Por una biblioteca universitaria pasan estudiantes, la mayoría chicxs de clase media, docentes e investigadorxs, pero a veces también, chicxs de la calle que salen a buscar un lugar caliente y personas desplazadas en pleno delirio que dan vueltas por las aulas buscando contacto. Estxs últimxs se mueven generalmente solxs porque a su alrededor se arma un vacío disimuladamente temeroso. Hace unos días, uno me confesó: “es incómodo vivir del Estado”. Quería charlar y no sé si el montón de lugares comunes que usé le sirvió.

La pregunta es por lo horrible, hacer un pensamiento de lo horrible. Hace un tiempo, charlando en el taller de Juan, surgió la pregunta de por qué no aparecía en nuestros textos confesionales algo del tiempo que estamos viviendo. No sé cómo denominar ese tiempo. Un tiempo puede ser muchas cosas, y casi siempre ensayamos un recorte para describirlo. Dejamos cosas afuera porque no todo contribuye al sentido de lo que queremos contar, o porque algunas cosas las consideramos obvias y preferimos no entrar en detalles o porque con omitir alcanza. A veces el pudor nos guarda de lo horrible, una experiencia que no podemos correr, tapar con la mano o borrar con el codo. La omisión, para que lo horrible no nos colonice. La evasión para tomar un aire, salir de la fatalidad y entrar en la casualidad. No sé si es esa una respuesta ante la incomodidad.

A pesar de las diferencias de orden subjetivo, eso que no se cuenta es ya un sentimiento común que suele tomar la forma de la queja o el lamento. La queja y el lamento son cosas horribles porque nos hacen una encerrona y aparentemente nos paralizan. O tal vez, ya estamos paralizadxs de antemano y por eso no podemos sino emitir quejas y lamentos. Son formas familiares para lo horrible, intentos de normalización. A veces ensayamos un análisis para salir con alguna generalidad optimista y cierta como que no hay mal que dure cien años. Podríamos pensar que ese sentimiento común son como los camellos del Corán que menciona Borges y que por eso no se dicen. Pero no es el caso. Lo horrible nos marca el paso y el ánimo, y no sabemos muy bien qué hacer ni cómo nombrarlo sin caer en lo tautológico.

Me gustaría escribir sobre un gaucho perdido y de pronto encontrarme con el tema de este texto. Me cuesta enfrentarlo, verle el frente y no achicarme. Quisiera a su frente darle un tiro de gracia y pasar a otra cosa. ¿Las cosas se dimensionan mejor de frente o de costado, de cerca o de lejos?

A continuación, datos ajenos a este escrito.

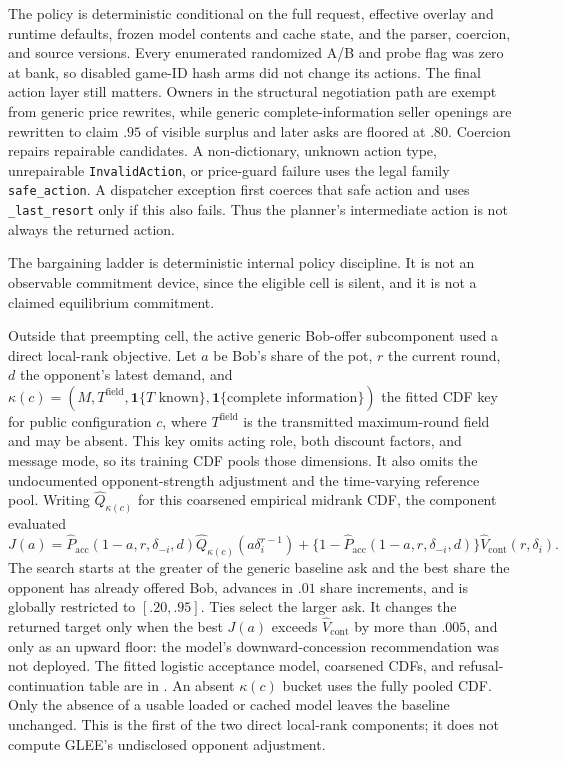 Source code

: The policy is deterministic conditional on the full request, effective overlay
and runtime defaults, frozen model contents and cache state, and the parser,
coercion, and source versions. Every enumerated randomized A/B and probe flag
was zero at bank, so disabled game-ID hash arms did not change its actions. The
final action layer still matters. Owners in the structural negotiation path are exempt from generic
price rewrites, while generic complete-information seller openings are
rewritten to claim $.95$ of visible surplus and later asks are floored at
$.80$. Coercion repairs repairable candidates. A non-dictionary, unknown action
type, unrepairable \texttt{InvalidAction}, or price-guard failure uses the legal
family \texttt{safe\_action}. A dispatcher exception first coerces that safe
action and uses \texttt{\_last\_resort} only if this also fails. Thus the
planner's intermediate action is not always the returned action.

The bargaining ladder is deterministic internal policy discipline. It is not
an observable commitment device, since the eligible cell is silent, and it is
not a claimed equilibrium commitment.

Outside that preempting cell, the active generic Bob-offer subcomponent used a
direct local-rank objective. Let $a$ be Bob's share of the pot, $r$ the current
round, $d$ the opponent's latest demand, and
$\kappa(c)=(M,T^{\mathrm{field}},\mathbf 1\{T\text{ known}\},
\mathbf 1\{\text{complete information}\})$ the fitted CDF key for public
configuration $c$, where $T^{\mathrm{field}}$ is the transmitted maximum-round
field and may be absent. This key omits acting role, both discount factors, and
message mode, so its training CDF pools those dimensions. It also omits the
undocumented opponent-strength adjustment and the time-varying reference pool.
Writing $\widehat Q_{\kappa(c)}$ for this coarsened empirical midrank CDF, the
component evaluated
\begin{equation}
J(a)=\widehat P_{\mathrm{acc}}(1-a,r,\delta_{-i},d)
      \widehat Q_{\kappa(c)}(a\delta_i^{r-1})
 +\{1-\widehat P_{\mathrm{acc}}(1-a,r,\delta_{-i},d)\}
      \widehat V_{\mathrm{cont}}(r,\delta_i).
\label{eq:bob_rank_search}
\end{equation}
The search starts at the greater of the generic baseline ask and the best share
the opponent has already offered Bob, advances in $.01$ share increments, and
is globally restricted to $[.20,.95]$. Ties select the larger ask. It changes
the returned target only when the best $J(a)$ exceeds
$\widehat V_{\mathrm{cont}}$ by more than $.005$, and only as an upward floor:
the model's downward-concession recommendation was not deployed. The fitted
logistic acceptance model, coarsened CDFs, and refusal-continuation table are in
. An absent $\kappa(c)$ bucket uses the
fully pooled CDF. Only the absence of a usable loaded or cached model leaves the
baseline unchanged. This is the first of the two direct local-rank components;
it does not compute GLEE's undisclosed opponent adjustment.


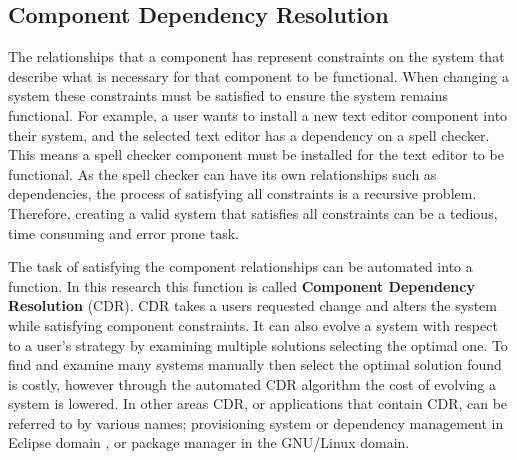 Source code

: \subsection{Component Dependency Resolution}
The relationships that a component has represent constraints on the system that describe what is necessary for that component to be functional.
When changing a system these constraints must be satisfied to ensure the system remains functional.
For example, a user wants to install a new text editor component into their system, and the selected text editor has a dependency on a spell checker.
This means a spell checker component must be installed for the text editor to be functional.
As the spell checker can have its own relationships such as dependencies, the process of satisfying all constraints is a recursive problem. 
Therefore, creating a valid system that satisfies all constraints can be a tedious, time consuming and error prone task.

The task of satisfying the component relationships can be automated into a function.
In this research this function is called \textbf{Component Dependency Resolution} (CDR).
CDR takes a users requested change and alters the system while satisfying component constraints.
It can also evolve a system with respect to a user's strategy by examining multiple solutions selecting the optimal one.
To find and examine many systems manually then select the optimal solution found is costly, however through the automated CDR algorithm the cost of evolving a system is lowered.
In other areas CDR, or applications that contain CDR, can be referred to by various names; provisioning system or dependency management in Eclipse domain \citep{leBerre2010},
or package manager in the GNU/Linux \citep{Barth2005} domain.

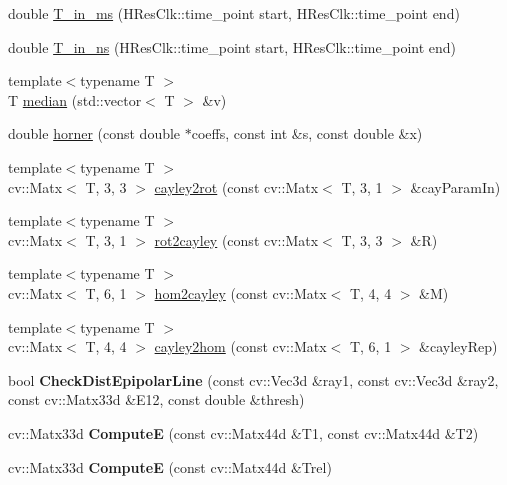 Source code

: \begin{DoxyCompactItemize}
\item 
double \hyperlink{namespaceMultiColSLAM_a456deb26b63f885dc40b5f2bd972e3b1}{T\+\_\+in\+\_\+ms} (H\+Res\+Clk\+::time\+\_\+point start, H\+Res\+Clk\+::time\+\_\+point end)
\item 
double \hyperlink{namespaceMultiColSLAM_a29255d78ed9e43d9768e2461351da22a}{T\+\_\+in\+\_\+ns} (H\+Res\+Clk\+::time\+\_\+point start, H\+Res\+Clk\+::time\+\_\+point end)
\item 
{\footnotesize template$<$typename T $>$ }\\T \hyperlink{namespaceMultiColSLAM_ac94bde36f6aefbba6574667b47b7594f}{median} (std\+::vector$<$ T $>$ \&v)
\item 
double \hyperlink{namespaceMultiColSLAM_aead0992d54c67c406d668cff0e396838}{horner} (const double $\ast$coeffs, const int \&s, const double \&x)
\item 
{\footnotesize template$<$typename T $>$ }\\cv\+::\+Matx$<$ T, 3, 3 $>$ \hyperlink{namespaceMultiColSLAM_a6780938c761743e617c798b5558e470c}{cayley2rot} (const cv\+::\+Matx$<$ T, 3, 1 $>$ \&cay\+Param\+In)
\item 
{\footnotesize template$<$typename T $>$ }\\cv\+::\+Matx$<$ T, 3, 1 $>$ \hyperlink{namespaceMultiColSLAM_a7c034d80e41334c8f8144983a6337b61}{rot2cayley} (const cv\+::\+Matx$<$ T, 3, 3 $>$ \&R)
\item 
{\footnotesize template$<$typename T $>$ }\\cv\+::\+Matx$<$ T, 6, 1 $>$ \hyperlink{namespaceMultiColSLAM_a23b15483afb841352e467cb7d6234bbd}{hom2cayley} (const cv\+::\+Matx$<$ T, 4, 4 $>$ \&M)
\item 
{\footnotesize template$<$typename T $>$ }\\cv\+::\+Matx$<$ T, 4, 4 $>$ \hyperlink{namespaceMultiColSLAM_a178d0cf0a5ecf43836fe2efb8542ac13}{cayley2hom} (const cv\+::\+Matx$<$ T, 6, 1 $>$ \&cayley\+Rep)
\item 
bool {\bfseries Check\+Dist\+Epipolar\+Line} (const cv\+::\+Vec3d \&ray1, const cv\+::\+Vec3d \&ray2, const cv\+::\+Matx33d \&E12, const double \&thresh)\hypertarget{namespaceMultiColSLAM_aab367384cef99414986b8ba1e47f35c5}{}\label{namespaceMultiColSLAM_aab367384cef99414986b8ba1e47f35c5}

\item 
cv\+::\+Matx33d {\bfseries ComputeE} (const cv\+::\+Matx44d \&T1, const cv\+::\+Matx44d \&T2)\hypertarget{namespaceMultiColSLAM_ad0f8b7070cf3475efa87d97afee600a0}{}\label{namespaceMultiColSLAM_ad0f8b7070cf3475efa87d97afee600a0}

\item 
cv\+::\+Matx33d {\bfseries ComputeE} (const cv\+::\+Matx44d \&Trel)\hypertarget{namespaceMultiColSLAM_a33726aa0e04035feddd458e5102db99d}{}\label{namespaceMultiColSLAM_a33726aa0e04035feddd458e5102db99d}

\end{DoxyCompactItemize}
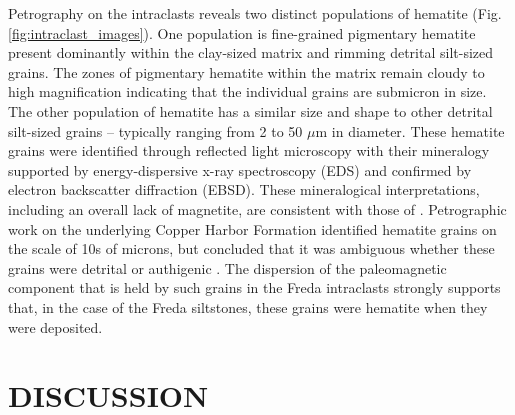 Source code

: \documentclass[11pt,letterpaper]{article}
\begin{document}
Petrography on the intraclasts reveals two distinct populations of hematite (Fig. \ref{fig:intraclast_images}). One population is fine-grained pigmentary hematite present dominantly within the clay-sized matrix and rimming detrital silt-sized grains. The zones of pigmentary hematite within the matrix remain cloudy to high magnification indicating that the individual grains are submicron in size. The other population of hematite has a similar size and shape to other detrital silt-sized grains  -- typically ranging from 2 to 50 $\mu$m in diameter. These hematite grains were identified through reflected light microscopy with their mineralogy supported by energy-dispersive x-ray spectroscopy (EDS) and confirmed by electron backscatter diffraction (EBSD). These mineralogical interpretations, including an overall lack of magnetite, are consistent with those of \cite{Vincenz1968b}. Petrographic work on the underlying Copper Harbor Formation identified hematite grains on the scale of 10s of microns, but concluded that it was ambiguous whether these grains were detrital or authigenic \citep{Elmore1982a}. The dispersion of the paleomagnetic component that is held by such grains in the Freda intraclasts strongly supports that, in the case of the Freda siltstones, these grains were hematite when they were deposited. 



\section*{DISCUSSION}
\end{document}
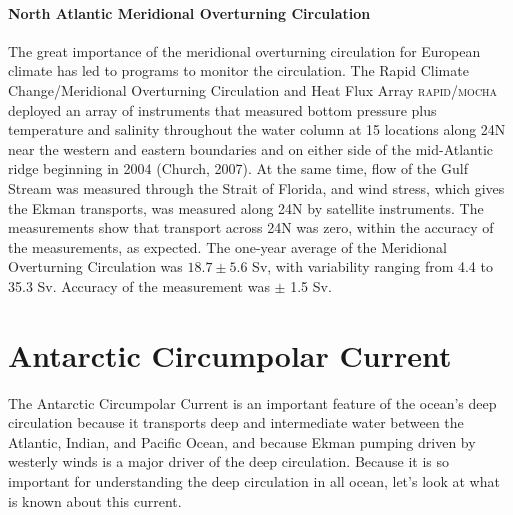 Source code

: \paragraph{North Atlantic Meridional Overturning Circulation}
The great importance of the meridional overturning circulation for
European climate has led to programs to monitor the circulation. The
Rapid Climate Change/Meridional Overturning Circulation and Heat Flux
Array \textsc{rapid/mocha} deployed an array of instruments that
measured bottom pressure plus temperature and salinity throughout the
water column at 15 locations along 24\degrees N near the western and
eastern boundaries and on either side of the mid-Atlantic ridge
beginning in 2004 (Church, 2007). At the same time, flow of the Gulf
Stream was measured through the Strait of Florida, and wind stress,
which gives the Ekman transports, was measured along 24\degrees N by
satellite instruments. The measurements show that transport across
24\degrees N was zero, within the accuracy of the measurements, as
expected. The one-year average of the Meridional Overturning
Circulation was $18.7 \pm 5.6$ Sv, with variability ranging from 4.4
to 35.3 Sv. Accuracy of the measurement was $\pm $ 1.5 Sv.

\section{Antarctic Circumpolar Current}
The Antarctic Circumpolar Current is an important feature of
the ocean's deep circulation because it transports deep and intermediate water between
the Atlantic, Indian, and Pacific Ocean, and because Ekman pumping
driven by westerly winds is a major driver of the deep
circulation. Because it is so important for understanding the deep
circulation in all ocean, let's look at what is known about this
current.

Desde que asumió la presidencia Milei, estamos asistiendo a una comparsa pesadillezca. ¿Cuál es en este escenario nuestro lugar? Andamos perdidxs, pareciera que no sabemos sino dar vueltas y esperar a Godot. No me refiero solo a la crisis de representatividad política sino también a la muerte de nuestrxs mayores y a la sobrevivencia de lxs que quedan, lxs que soñaron una vida para nosotrxs cuando éramos el futuro, esxs de los que hasta ayer esperábamos una palabra, un gesto, para salir a correr esa parte de sus caminos que sigue siendo también la nuestra. Sospecho que para muchxs de nosotrxs la historia no tiene mayúsculas, que la construimos bien desde abajo y con lo de abajo, porque algo teníamos que contarnos. En ese acercamiento íntimo inventamos caminos nuevos, y no es que esa expresión esté en crisis, sino que así como está, no nos alcanza porque dejamos de sentirnos livianos e imaginativos en ella. Hay una confluencia que nos cuesta. Lo que creíamos ser le quedó chico a lo que creemos que somos. El tiempo cambió y algo nos muerde los talones.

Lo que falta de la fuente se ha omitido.